The use of voice search has seen a significant increase over the past few years with the rise of voice-enabled devices. Voice search, by construction, affords information about the user that is not available in conventional text search. Most notably, implicit information obtained from raw audio can be used to tailor the underlying content retrieval system to more closely match user preferences. To maximise utility with minimal user input, however, an optimal voice search system should be able to perform tasks of this nature with minimal supervision. In this paper, we present a set of novel methods for inferring information about users of voice search without explicit enrolment and demonstrate subsequent enhancements to personalisation. Further, we show how this work helps in reducing computational cost by reducing the number of possibilities considered by our natural-language understanding (NLU) system.

Introduction

Due to the rising popularity of virtual assistants like Amazon’s Alexa, Apple’s Siri, and Google Assistant, the modern consumer has grown accustomed to using conversation services while interacting with electronic devices and moving around the home to achieve tasks that would otherwise require “hands-on” human interaction, such as typing a query into a search engine or changing a music playlist. In addition to making these tasks simpler, the use of voice could provide additional contextual information (age, gender, sentiment, etc.) about the speaker that may then be further used to enhance the user experience.

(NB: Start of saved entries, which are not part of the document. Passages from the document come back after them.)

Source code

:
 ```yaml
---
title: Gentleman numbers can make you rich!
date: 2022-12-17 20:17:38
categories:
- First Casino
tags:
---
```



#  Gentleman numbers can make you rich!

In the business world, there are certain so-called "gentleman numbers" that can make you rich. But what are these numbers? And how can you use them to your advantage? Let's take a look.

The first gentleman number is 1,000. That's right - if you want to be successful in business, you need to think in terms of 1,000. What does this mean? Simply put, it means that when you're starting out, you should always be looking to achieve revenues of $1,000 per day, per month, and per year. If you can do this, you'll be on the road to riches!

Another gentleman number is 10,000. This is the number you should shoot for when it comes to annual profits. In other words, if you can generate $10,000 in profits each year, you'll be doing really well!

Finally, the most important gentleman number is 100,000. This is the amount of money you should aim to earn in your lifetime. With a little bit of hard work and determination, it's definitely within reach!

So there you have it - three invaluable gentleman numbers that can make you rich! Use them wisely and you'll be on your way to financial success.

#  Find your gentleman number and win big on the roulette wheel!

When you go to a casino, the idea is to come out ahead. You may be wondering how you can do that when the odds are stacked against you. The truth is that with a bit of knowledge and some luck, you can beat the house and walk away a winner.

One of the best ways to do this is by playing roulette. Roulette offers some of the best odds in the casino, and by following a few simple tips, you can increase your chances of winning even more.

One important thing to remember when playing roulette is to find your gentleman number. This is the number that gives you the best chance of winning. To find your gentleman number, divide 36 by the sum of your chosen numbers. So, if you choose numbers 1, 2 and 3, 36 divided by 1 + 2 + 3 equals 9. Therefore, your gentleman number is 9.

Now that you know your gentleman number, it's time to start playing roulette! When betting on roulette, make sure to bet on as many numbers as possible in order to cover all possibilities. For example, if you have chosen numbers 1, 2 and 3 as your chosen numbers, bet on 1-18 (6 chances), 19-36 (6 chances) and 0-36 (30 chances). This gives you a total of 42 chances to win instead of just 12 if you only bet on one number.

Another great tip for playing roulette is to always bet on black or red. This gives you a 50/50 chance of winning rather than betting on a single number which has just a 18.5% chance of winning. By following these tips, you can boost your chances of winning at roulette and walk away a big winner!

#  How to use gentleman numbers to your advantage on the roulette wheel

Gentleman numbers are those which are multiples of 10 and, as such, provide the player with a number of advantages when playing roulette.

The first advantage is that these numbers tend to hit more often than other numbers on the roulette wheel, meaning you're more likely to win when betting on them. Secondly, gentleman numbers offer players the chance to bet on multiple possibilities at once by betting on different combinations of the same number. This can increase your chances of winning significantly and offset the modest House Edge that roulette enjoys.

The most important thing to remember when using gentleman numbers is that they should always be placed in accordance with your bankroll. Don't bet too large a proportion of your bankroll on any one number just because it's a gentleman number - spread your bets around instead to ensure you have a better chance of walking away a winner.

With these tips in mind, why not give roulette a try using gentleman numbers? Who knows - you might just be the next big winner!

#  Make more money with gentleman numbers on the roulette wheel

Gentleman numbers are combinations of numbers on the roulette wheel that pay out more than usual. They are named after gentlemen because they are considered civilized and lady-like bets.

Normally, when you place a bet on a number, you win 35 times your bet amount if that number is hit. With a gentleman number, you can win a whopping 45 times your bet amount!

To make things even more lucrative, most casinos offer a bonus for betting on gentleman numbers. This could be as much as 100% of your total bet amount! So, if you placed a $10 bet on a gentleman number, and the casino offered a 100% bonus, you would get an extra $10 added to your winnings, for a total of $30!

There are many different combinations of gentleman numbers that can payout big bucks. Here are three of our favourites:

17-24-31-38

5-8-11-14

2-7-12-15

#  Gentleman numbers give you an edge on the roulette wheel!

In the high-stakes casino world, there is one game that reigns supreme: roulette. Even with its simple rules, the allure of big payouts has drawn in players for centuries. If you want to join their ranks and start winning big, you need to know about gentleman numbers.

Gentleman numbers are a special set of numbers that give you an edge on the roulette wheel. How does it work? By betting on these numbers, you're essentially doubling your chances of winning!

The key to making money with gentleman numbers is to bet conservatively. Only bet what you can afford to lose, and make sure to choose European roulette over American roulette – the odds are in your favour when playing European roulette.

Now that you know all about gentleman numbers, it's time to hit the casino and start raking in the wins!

In this paper, we describe a novel, efficient and effective strategy that could be used to enhance the discovery experience for voice remote users by attaching context to the string of text passed to backend search. The basis of the solution centres around personalisation at the level of an anonymous but individual user in a household. To present our strategy, we have broken the end-to-end solution into multiple parts. First, we obtain information about the speaker using certain acoustic features extracted from the audio. Next, we fold in metadata that we have crafted around the offered content. This component is crucial for inferring the relevance of content to the individual user. In the scope of our research, this was limited to age-based relevance. The third step is to utilise what we have gleaned from the previous steps in real-time to optimise natural language understanding and backend search. In doing so, we close the loop of enhanced entertainment discovery by matching a user to a collection of relevant content - in the absence of explicit user identification.

In what follows, we provide a discussion of the steps outlined above, including an overview of the dataset used during development, details related to the underlying learning algorithms used, and various measures of performance. We complement this work with results from case studies and explain operational benefits from our approach. In closing, we summarise our work and highlight areas of future research.